Hasil studi menyebutkan bahwa mereka yang tinggal atau pindah ke kota memiliki risiko genetik lebih tinggi untuk mengidap autisme, anoreksia, gangguan bipolar, hingga skizofernia. Namun, risiko genetik lebih rendah ditemukan pada gangguan ADHD.
Penulis Studi yang juga dosen di King's College London, Jonathan Coleman, mengatakan, penelitian ini tidak meniadakan efek buruk tingga di kota pada kesehatan mental. Namun, sebaliknya, penelitian mendukun gagasan orang dengan kecenderungan genetik yang lebih besar bisa menjadi lebih buruk apabila tinggal di kota.
"Penelitian menunjukkan pengaruh kesehatan mental cukup beragam, baik faktor lingkungan dan genetik, memiliki efek penting.
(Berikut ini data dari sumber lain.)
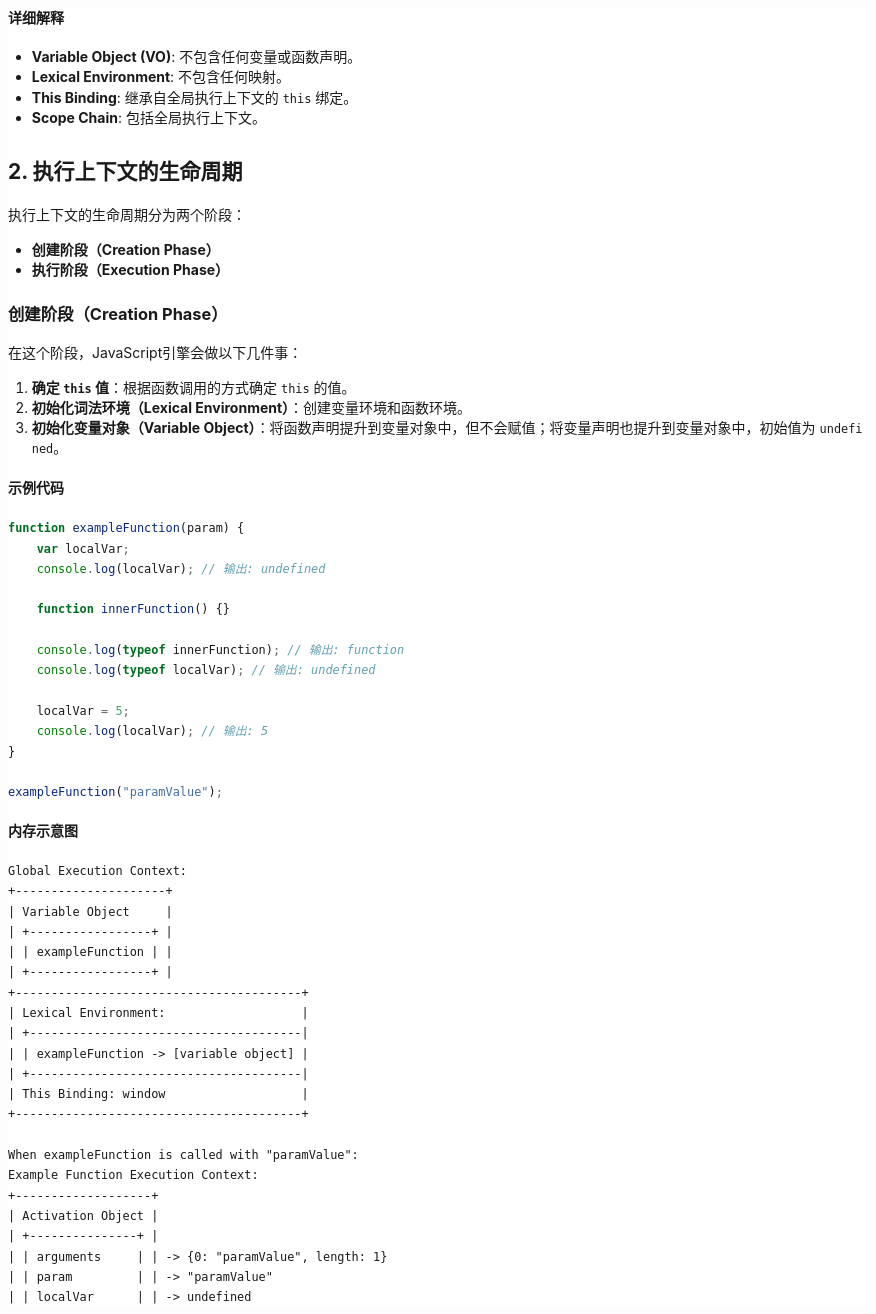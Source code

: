 #### 详细解释

- **Variable Object (VO)**: 不包含任何变量或函数声明。
- **Lexical Environment**: 不包含任何映射。
- **This Binding**: 继承自全局执行上下文的 `this` 绑定。
- **Scope Chain**: 包括全局执行上下文。

## 2. 执行上下文的生命周期

执行上下文的生命周期分为两个阶段：

- **创建阶段（Creation Phase）**
- **执行阶段（Execution Phase）**

### 创建阶段（Creation Phase）

在这个阶段，JavaScript引擎会做以下几件事：

1. **确定 `this` 值**：根据函数调用的方式确定 `this` 的值。
2. **初始化词法环境（Lexical Environment）**：创建变量环境和函数环境。
3. **初始化变量对象（Variable Object）**：将函数声明提升到变量对象中，但不会赋值；将变量声明也提升到变量对象中，初始值为 `undefined`。

#### 示例代码

```javascript
function exampleFunction(param) {
    var localVar;
    console.log(localVar); // 输出: undefined

    function innerFunction() {}

    console.log(typeof innerFunction); // 输出: function
    console.log(typeof localVar); // 输出: undefined

    localVar = 5;
    console.log(localVar); // 输出: 5
}

exampleFunction("paramValue");
```

#### 内存示意图

```
Global Execution Context:
+---------------------+
| Variable Object     |
| +-----------------+ |
| | exampleFunction | |
| +-----------------+ |
+----------------------------------------+
| Lexical Environment:                   |
| +--------------------------------------|
| | exampleFunction -> [variable object] |
| +--------------------------------------|
| This Binding: window                   |
+----------------------------------------+

When exampleFunction is called with "paramValue":
Example Function Execution Context:
+-------------------+
| Activation Object |
| +---------------+ |
| | arguments     | | -> {0: "paramValue", length: 1}
| | param         | | -> "paramValue"
| | localVar      | | -> undefined
```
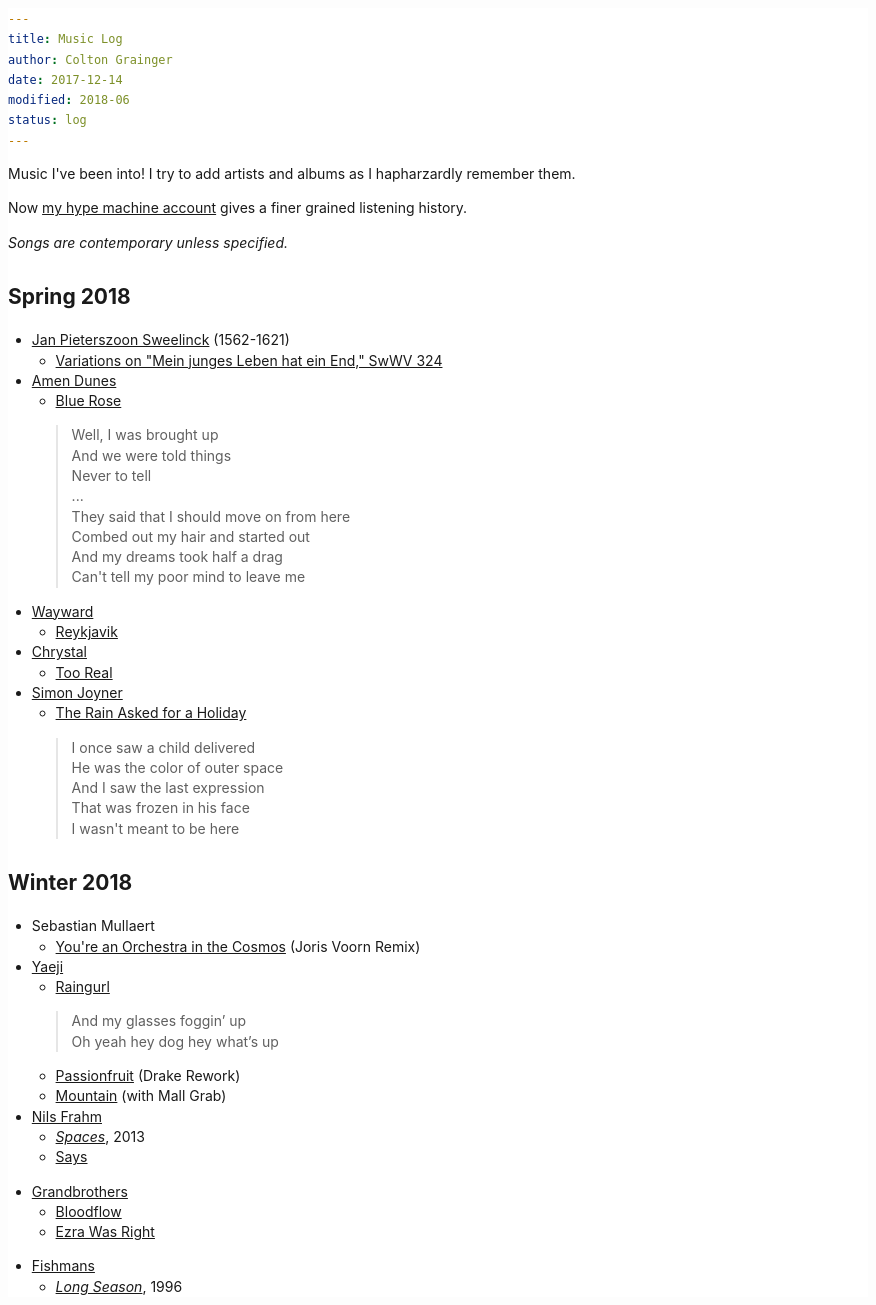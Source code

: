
 ```yaml
---
title: Music Log
author: Colton Grainger
date: 2017-12-14
modified: 2018-06
status: log
---
```


Music I've been into! I try to add artists and albums as I hapharzardly remember them.

Now [my hype machine account](https://hypem.com/ColtonGrainger) gives a finer grained listening history.

*Songs are contemporary unless specified.*

## Spring 2018

- [Jan Pieterszoon Sweelinck](https://de.wikipedia.org/wiki/Jan_Pieterszoon_Sweelinck#Werke) (1562-1621)
  - [Variations on "Mein junges Leben hat ein End," SwWV 324](https://www.youtube.com/watch?v=kaxP91etSiI&t=103s)
- [Amen Dunes](https://en.wikipedia.org/wiki/Amen_Dunes)
  - [Blue Rose](https://www.youtube.com/watch?v=A64wcAgpbrM)
  > Well, I was brought up <br>
  > And we were told things <br>
  > Never to tell <br>
  > ... <br>
  > They said that I should move on from here <br>
  > Combed out my hair and started out <br>
  > And my dreams took half a drag <br>
  > Can't tell my poor mind to leave me
- [Wayward](https://soundcloud.com/waywarduk)
  - [Reykjavik](https://hypem.com/track/2qjdq/Wayward+-+Reykjavik+(Silver+Bear))
- [Chrystal](https://soundcloud.com/thisischrystal)
  - [Too Real](https://hypem.com/track/2qjg5/Chrystal+-+2+Real)
- [Simon Joyner](https://en.wikipedia.org/wiki/Simon_Joyner)
  - [The Rain Asked for a Holiday](https://hypem.com/track/2k7rq)
  > I once saw a child delivered <br>
  > He was the color of outer space <br>
  > And I saw the last expression <br>
  > That was frozen in his face <br>
  > I wasn't meant to be here

## Winter 2018

- Sebastian Mullaert
  - [You're an Orchestra in the Cosmos](https://hypem.com/track/2eea7) (Joris Voorn Remix)
- [Yaeji](https://en.wikipedia.org/wiki/Yaeji)
  - [Raingurl](https://soundcloud.com/godmodemusic/yaeji-raingurl-godmode)
  > And my glasses foggin’ up <br>
  Oh yeah hey dog hey what’s up
  - [Passionfruit](https://soundcloud.com/godmodemusic/yaeji-passionfruit-drake-rework-godmode) (Drake Rework)
  - [Mountain](https://soundcloud.com/mallgrab/mountain-with-yaeji) (with Mall Grab)
- [Nils Frahm](https://en.wikipedia.org/wiki/Nils_Frahm)
  - *[Spaces](https://en.wikipedia.org/wiki/Nils_Frahm)*, 2013
  - [Says](https://nilsfrahm.bandcamp.com/album/spaces)
+ [Grandbrothers](https://www.grandbrothersmusic.com/)
  - [Bloodflow](https://grandbrothers.bandcamp.com/track/bloodflow)
  - [Ezra Was Right](https://hypem.com/track/1zh98/grandbrothers+-+Ezra+was+Right)
- [Fishmans](https://en.wikipedia.org/wiki/Fishmans)
  - *[Long Season](https://www.youtube.com/watch?v=S3EKEwMXmXY&t=33s)*, 1996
Kita perlu mengambil pendekatan terpadu untuk memahami efek ini," jelas Coleman.
Coleman dan para peneliti memeriksa data genetik yang diambil dari koresponden berusia 37-73 tahun yang berpartisipasi dalam proyek Biobank Inggris. Penelitian ini dilakukan pada populasi tertentu.
Penelitian menyebutkan bahwa alasa orang-orang memilih untuk tinggal di kota berbeda-beda di seluruh dunia. Namun, ketika memilih tinggal di kota sebaiknya harus berpikir terkait pengaruh genetik dan lingkungan kota terhadap kesehatan mental yang mungkin berbeda-beda.
Para tim peneliti menghitung skor risiko poligenetik untuk setiap peserta dari berbagai kondisi kesehatan mental. Skor risiko poligenetik adalah pengukuran risiko penyakit berdasarkan gen seseorang. Ini adalah perkiraan dan kebanyakan orang memiliki beberapa tingkat risiko genetik untuk kondisi kesehatan mental.
Skor tersebut dibandingkan dengan data yang terkait dengan tempat tinggal peserta studi, ke mana mereka pindah, kepadatan populasi tempat-tempat ini, dan berdasarkan data sensus Inggris. Secara keseluruhan, tim studi menulis bahwa temuan ini menunjukan risiko genetik yang tinggi untuk berbagai gangguan kejiwaan dapat memengaruhi pilihan tempat tinggal seseorang.
"Di mana seseorang hidup jelas merupakan masalah yang sangat kompleks, dipengaruhi baik oleh hal-hal di dalam kendali mereka maupun hal-hal di luar kendali mereka,” kata Coleman.
Seseorang mungkin pindah ke kota untuk mencari pendidikan lebih lanjut. Atau, agar lebih dekat dengan perawatan kesehatan yang lebih baik, hingga mendapatkan pekerjaan baru. Pindah ke kota, lanjut Coleman, mungkin juga dikaitkan dengan beberapa tingkat risiko karena pengaruh genetik pada pengambilan risiko.